Go through the data below and return each line where the string "Miami" appears.

= Beginning of Section =

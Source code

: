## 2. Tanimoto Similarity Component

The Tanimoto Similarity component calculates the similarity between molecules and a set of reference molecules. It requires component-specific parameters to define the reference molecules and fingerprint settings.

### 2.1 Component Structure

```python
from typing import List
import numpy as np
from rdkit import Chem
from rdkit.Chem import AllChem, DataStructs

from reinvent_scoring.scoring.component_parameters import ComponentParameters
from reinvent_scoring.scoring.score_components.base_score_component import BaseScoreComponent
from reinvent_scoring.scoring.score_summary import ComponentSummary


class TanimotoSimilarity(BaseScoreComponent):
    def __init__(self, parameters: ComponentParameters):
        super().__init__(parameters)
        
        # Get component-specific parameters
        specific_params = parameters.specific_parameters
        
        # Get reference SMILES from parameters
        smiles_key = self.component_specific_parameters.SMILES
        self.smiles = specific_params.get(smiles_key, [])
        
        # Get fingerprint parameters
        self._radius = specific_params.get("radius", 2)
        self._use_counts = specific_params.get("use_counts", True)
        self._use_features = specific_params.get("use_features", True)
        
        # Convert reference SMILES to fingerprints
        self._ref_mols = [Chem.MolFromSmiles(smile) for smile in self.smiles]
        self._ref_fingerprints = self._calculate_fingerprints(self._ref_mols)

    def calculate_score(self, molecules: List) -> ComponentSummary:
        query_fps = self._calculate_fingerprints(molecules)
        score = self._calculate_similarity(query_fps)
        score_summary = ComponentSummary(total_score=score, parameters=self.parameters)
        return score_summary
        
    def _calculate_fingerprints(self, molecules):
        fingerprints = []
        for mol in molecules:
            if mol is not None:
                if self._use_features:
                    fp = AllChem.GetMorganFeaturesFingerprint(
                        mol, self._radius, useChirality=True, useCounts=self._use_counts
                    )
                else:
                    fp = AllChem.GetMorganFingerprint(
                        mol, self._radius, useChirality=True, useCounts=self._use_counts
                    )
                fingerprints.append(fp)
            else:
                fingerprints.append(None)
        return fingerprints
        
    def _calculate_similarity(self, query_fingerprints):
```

= End of Section =
= Beginning of Section =

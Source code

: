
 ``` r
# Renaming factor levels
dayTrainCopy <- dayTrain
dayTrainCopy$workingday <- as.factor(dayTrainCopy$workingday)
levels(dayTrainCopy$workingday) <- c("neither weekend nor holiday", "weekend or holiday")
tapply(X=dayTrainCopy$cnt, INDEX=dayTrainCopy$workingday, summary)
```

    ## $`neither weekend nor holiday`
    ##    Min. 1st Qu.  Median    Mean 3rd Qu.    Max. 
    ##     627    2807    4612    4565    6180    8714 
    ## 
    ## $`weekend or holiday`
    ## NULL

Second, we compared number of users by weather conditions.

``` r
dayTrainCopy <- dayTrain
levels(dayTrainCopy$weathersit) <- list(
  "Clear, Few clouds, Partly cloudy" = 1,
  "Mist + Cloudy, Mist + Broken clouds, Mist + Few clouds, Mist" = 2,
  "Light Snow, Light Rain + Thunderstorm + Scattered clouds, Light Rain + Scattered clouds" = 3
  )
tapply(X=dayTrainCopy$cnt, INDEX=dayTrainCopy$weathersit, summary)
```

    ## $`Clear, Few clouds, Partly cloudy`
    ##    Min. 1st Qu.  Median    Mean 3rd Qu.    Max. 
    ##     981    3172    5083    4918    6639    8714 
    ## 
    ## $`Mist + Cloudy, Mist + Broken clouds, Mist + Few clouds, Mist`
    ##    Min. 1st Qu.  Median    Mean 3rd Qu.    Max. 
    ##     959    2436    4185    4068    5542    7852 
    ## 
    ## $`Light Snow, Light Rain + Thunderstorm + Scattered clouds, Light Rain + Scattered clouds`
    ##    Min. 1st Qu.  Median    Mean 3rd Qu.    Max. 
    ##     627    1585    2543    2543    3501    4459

= End of Section =
= Beginning of Section =

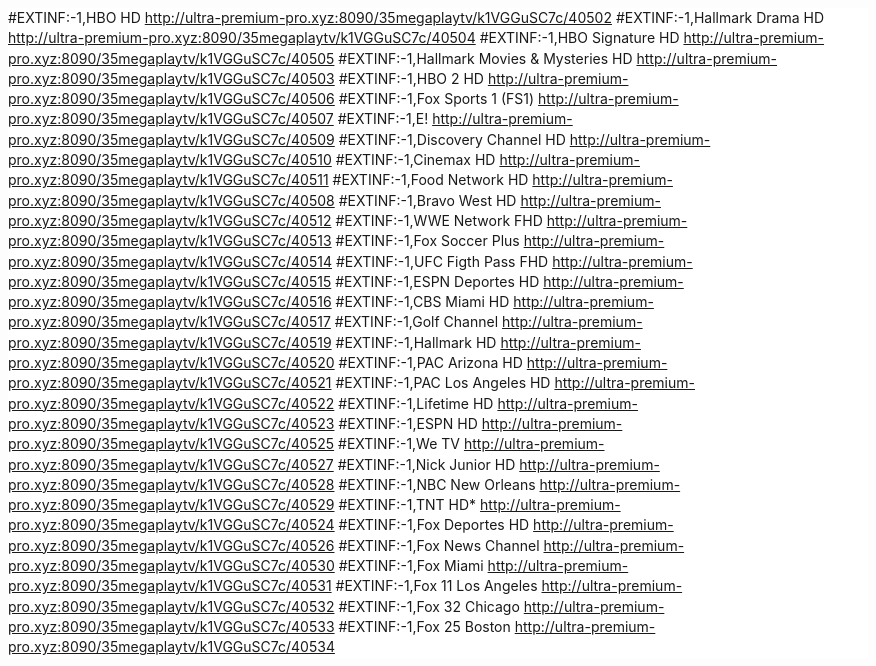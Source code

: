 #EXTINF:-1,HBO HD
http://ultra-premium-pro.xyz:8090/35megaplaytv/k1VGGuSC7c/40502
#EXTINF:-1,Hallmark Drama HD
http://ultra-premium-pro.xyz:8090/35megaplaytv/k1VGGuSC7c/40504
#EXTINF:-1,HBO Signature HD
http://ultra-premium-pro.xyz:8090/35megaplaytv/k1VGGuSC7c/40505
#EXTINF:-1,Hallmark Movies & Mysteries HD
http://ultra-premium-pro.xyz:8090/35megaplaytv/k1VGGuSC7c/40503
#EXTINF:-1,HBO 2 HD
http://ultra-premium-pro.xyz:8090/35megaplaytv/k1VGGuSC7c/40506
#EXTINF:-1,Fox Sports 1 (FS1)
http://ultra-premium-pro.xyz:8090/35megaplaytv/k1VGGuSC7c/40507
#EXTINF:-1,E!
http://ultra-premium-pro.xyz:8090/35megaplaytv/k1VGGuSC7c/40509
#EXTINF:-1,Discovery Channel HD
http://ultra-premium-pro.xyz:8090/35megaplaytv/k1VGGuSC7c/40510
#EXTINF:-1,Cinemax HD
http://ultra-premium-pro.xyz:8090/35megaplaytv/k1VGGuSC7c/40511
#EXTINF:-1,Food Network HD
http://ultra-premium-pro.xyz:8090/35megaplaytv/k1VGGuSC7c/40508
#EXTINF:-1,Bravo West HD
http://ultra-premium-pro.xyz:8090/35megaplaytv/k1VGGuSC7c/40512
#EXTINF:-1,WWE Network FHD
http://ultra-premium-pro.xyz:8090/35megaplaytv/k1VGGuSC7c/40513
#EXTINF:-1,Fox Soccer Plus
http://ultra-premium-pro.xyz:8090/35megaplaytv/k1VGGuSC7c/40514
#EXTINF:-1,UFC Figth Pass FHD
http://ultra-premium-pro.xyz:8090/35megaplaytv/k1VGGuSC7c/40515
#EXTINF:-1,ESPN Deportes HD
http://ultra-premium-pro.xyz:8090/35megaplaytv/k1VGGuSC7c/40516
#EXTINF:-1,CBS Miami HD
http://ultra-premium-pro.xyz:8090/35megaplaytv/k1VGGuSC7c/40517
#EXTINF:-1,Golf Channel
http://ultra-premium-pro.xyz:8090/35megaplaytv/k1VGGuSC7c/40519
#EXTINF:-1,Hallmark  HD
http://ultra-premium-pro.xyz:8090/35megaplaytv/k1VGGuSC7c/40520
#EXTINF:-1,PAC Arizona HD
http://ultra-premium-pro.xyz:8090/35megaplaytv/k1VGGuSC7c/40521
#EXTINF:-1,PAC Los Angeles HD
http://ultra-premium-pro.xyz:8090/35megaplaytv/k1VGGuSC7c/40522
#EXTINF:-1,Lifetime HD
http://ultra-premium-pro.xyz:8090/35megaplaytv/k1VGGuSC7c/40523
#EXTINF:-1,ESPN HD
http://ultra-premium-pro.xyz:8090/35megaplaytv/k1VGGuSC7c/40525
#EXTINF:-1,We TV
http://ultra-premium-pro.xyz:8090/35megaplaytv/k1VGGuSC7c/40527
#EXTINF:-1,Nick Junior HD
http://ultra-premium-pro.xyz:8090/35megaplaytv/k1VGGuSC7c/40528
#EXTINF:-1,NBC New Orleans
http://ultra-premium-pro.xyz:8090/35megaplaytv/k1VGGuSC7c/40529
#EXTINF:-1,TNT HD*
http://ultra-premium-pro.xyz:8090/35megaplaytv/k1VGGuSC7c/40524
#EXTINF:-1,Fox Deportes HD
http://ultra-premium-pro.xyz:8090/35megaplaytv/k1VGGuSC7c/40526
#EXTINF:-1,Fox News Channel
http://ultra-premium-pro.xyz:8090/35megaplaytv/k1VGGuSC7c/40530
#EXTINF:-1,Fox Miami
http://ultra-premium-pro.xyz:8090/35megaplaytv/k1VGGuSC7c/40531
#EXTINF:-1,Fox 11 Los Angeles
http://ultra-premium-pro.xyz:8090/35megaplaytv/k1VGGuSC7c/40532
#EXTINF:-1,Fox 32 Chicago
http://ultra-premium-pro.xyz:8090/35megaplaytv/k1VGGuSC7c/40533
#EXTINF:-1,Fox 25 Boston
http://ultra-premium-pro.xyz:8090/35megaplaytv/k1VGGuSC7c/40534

= End of Section =

● **Response to this task**:
#EXTINF:-1,CBS Miami HD
#EXTINF:-1,Fox Miami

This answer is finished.